Leukemia and blood cancer discussion.

What Is The Mortality Rate Of Leukemia?

Postby Cumhaige » Sat Sep 30, 2017 9:26 pm

Although medical science has evolved significantly in the last decades, the treatment of leukemia is still a major issue in present. Modern medicine doesn't hold the cure for leukemia and medical treatments available these days provide differentiated results. Survival rates depend on the promptitude of diagnosis, the type of treatment and the patients' responsiveness to specific cancer therapies and treatments. Although leukemia can't always be completely overcome, the progression of the disease can be slowed down and it's malignant effects can be contained with the help of existent cancer treatments. Thus, the life expectancy of patients' with leukemia has known a pronounced decrease in the last decade.
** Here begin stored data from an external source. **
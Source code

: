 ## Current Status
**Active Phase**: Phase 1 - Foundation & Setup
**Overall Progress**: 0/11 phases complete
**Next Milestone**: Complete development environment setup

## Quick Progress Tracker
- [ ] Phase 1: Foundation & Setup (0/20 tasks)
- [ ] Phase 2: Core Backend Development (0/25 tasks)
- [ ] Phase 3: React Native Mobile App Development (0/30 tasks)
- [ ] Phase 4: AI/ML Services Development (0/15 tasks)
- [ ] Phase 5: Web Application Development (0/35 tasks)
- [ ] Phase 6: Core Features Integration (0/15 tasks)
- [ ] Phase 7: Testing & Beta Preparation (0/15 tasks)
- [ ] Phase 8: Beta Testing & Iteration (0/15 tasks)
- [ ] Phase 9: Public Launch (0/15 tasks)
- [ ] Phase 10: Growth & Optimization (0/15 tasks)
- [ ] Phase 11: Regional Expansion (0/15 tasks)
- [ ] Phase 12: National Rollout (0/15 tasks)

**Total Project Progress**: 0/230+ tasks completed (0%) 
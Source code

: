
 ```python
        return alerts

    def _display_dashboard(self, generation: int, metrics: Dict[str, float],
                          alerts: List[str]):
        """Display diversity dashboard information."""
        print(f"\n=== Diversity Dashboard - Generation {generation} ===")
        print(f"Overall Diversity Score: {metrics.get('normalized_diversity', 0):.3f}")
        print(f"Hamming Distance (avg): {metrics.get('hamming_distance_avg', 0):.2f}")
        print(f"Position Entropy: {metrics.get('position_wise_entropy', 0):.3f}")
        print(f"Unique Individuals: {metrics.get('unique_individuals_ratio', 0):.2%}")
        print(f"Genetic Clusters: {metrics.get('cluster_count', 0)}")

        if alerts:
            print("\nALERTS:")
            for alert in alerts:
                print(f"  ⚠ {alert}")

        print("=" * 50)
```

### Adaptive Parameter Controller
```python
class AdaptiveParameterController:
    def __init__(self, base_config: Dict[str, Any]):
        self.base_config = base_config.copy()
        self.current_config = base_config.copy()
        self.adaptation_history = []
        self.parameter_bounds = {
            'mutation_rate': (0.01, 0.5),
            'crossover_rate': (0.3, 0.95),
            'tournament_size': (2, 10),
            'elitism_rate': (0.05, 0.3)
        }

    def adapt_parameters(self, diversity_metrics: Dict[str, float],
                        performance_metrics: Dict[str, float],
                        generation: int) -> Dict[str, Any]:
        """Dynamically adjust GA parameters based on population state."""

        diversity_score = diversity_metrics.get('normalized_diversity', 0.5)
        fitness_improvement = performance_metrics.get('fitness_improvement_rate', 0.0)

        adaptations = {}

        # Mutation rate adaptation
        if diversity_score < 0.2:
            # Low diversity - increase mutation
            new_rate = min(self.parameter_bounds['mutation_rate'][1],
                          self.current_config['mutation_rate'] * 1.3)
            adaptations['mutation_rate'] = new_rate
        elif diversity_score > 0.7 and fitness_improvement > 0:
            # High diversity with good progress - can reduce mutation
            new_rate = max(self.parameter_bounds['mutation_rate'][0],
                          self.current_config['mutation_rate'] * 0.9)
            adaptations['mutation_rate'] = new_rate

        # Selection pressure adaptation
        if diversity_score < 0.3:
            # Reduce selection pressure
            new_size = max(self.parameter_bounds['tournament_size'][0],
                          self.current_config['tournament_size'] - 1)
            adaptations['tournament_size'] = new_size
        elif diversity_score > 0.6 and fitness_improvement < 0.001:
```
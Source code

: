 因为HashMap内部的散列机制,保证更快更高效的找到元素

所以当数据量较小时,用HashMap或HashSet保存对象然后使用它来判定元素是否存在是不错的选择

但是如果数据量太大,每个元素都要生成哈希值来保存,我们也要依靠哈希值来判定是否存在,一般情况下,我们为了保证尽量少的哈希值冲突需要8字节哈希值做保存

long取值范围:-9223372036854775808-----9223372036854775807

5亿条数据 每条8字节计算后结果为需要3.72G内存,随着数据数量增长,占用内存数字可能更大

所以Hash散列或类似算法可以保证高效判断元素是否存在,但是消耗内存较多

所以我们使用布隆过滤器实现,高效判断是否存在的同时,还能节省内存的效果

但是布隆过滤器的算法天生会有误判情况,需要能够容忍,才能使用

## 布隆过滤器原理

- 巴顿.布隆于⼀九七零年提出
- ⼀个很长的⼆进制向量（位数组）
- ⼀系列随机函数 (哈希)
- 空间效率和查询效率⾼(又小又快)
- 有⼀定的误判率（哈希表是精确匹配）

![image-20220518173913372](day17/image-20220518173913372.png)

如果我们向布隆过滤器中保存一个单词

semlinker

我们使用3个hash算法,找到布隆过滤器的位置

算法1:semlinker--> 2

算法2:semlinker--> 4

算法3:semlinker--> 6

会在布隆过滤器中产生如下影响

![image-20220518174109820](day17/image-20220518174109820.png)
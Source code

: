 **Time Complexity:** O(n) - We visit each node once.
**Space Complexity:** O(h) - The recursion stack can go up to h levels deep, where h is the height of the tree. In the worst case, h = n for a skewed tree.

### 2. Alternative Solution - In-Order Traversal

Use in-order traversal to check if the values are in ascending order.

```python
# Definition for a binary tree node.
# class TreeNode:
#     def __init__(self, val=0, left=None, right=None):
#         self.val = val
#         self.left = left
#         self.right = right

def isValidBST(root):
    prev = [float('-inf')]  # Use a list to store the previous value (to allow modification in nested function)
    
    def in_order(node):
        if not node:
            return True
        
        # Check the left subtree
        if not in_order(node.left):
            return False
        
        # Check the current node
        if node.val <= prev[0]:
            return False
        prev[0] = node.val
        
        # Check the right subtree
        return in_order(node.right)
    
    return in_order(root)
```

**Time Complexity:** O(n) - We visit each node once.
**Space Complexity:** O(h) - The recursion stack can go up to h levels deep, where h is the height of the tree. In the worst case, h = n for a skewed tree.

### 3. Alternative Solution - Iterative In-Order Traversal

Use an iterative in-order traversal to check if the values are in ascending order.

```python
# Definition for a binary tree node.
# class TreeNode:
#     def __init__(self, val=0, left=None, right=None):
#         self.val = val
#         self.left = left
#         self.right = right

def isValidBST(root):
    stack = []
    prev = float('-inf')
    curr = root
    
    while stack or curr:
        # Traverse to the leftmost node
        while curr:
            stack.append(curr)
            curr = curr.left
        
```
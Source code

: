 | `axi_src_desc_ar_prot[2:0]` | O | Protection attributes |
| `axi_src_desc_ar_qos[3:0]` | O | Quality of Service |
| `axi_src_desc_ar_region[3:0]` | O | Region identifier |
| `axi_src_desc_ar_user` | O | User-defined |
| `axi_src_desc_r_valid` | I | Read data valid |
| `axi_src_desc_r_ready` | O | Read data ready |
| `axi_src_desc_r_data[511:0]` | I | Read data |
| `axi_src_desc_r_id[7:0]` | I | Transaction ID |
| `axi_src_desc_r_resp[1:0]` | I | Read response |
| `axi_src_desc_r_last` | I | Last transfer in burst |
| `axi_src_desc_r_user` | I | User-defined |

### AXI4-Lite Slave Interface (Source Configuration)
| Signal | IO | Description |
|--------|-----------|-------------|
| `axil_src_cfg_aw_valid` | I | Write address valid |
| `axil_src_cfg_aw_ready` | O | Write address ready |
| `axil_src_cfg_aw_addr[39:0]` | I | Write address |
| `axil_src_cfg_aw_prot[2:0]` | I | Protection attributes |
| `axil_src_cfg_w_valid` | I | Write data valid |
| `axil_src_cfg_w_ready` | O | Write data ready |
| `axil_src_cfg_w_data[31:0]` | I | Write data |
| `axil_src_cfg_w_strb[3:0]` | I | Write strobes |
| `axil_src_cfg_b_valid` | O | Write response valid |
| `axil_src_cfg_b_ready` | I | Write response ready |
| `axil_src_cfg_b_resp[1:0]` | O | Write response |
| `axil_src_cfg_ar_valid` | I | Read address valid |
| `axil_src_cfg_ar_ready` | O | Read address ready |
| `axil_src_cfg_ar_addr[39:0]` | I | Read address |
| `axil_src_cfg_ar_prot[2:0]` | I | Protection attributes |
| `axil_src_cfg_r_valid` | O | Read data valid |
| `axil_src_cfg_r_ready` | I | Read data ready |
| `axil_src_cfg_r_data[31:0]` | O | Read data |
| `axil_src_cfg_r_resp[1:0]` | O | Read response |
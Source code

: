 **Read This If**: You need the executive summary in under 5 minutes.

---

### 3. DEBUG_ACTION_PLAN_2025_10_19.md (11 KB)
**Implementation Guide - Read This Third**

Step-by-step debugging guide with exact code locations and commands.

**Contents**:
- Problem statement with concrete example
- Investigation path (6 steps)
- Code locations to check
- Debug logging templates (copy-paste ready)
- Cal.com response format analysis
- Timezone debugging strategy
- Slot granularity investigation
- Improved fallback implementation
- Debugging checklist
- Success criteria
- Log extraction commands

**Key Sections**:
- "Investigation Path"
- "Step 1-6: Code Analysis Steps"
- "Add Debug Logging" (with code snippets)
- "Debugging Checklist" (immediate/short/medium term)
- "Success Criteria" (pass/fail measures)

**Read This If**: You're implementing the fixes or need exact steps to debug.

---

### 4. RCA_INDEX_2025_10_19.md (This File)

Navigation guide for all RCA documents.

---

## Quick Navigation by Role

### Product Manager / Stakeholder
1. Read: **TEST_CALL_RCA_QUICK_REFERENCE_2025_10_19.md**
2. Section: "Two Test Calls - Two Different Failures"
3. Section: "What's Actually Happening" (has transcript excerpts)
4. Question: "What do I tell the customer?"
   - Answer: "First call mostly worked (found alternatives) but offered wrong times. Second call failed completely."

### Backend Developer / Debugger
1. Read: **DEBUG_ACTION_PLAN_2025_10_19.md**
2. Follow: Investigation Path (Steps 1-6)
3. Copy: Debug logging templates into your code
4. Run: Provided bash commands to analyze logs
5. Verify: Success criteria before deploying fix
The treatment of leukemia is focused towards achieving a complete remission with minimal side-effects. Complete remission refers to absence of leukemia traces at cellular level. Patients who present no evidence of malignant cellular activity after completing the treatment of leukemia are considered to be completely cured. By contrast, relapse indicates a recurrence of leukemia specific symptoms and physiological signs.

In the case of patients with acute leukemia, a remission that last more then 5 years after the treatment suggest a complete recovery. This 5 year period is considered to be critical for leukemia sufferers, as it can make the difference between relapse and complete recovery.

In the last few decades, the 5 year survival period of patients with leukemia has tripled. While in the 60s the 5 year survival rate was around 15%, nowadays it revolves around 50%.This 5 year survival period is strongly influenced by patients' age and the type of leukemia. Statistics indicate that the 5 year survival rate for patients with acute lymphocytic leukemia (ALL) is around 60%, while the 5 year survival rate for patients with chronic lymphocytic leukemia (CLL) is higher, reaching the value of 70%. By contrast, the prognosis of patients with myelogenous leukemia is less favorable. The same 5 year survival rate for patients diagnosed with myelogenous leukemia (AML) is around 14%, while an estimated 32% of patients with chronic myelogenous leukemia (CML) exceed this 5 year survival period.

The 5 year survival rate for children diagnosed with acute lymphocytic leukemia revolves around the value of 80%, with the overall survival rate of children with acute lymphocytic leukemia is less than 45%. This type of leukemia is the most common form of cancer diagnosed in children. Due to the fact that it predominantly affects young patients with ages of 3 to 15, the disease is referred to as childhood leukemia.

In the United States, the mortality rate for children with leukemia has decreased with 60% in the last three decades. In spite of this fact, leukemia is still the leading cause of death among young patients with the ages under 15.

And the Worse is anykind of acute leukemia.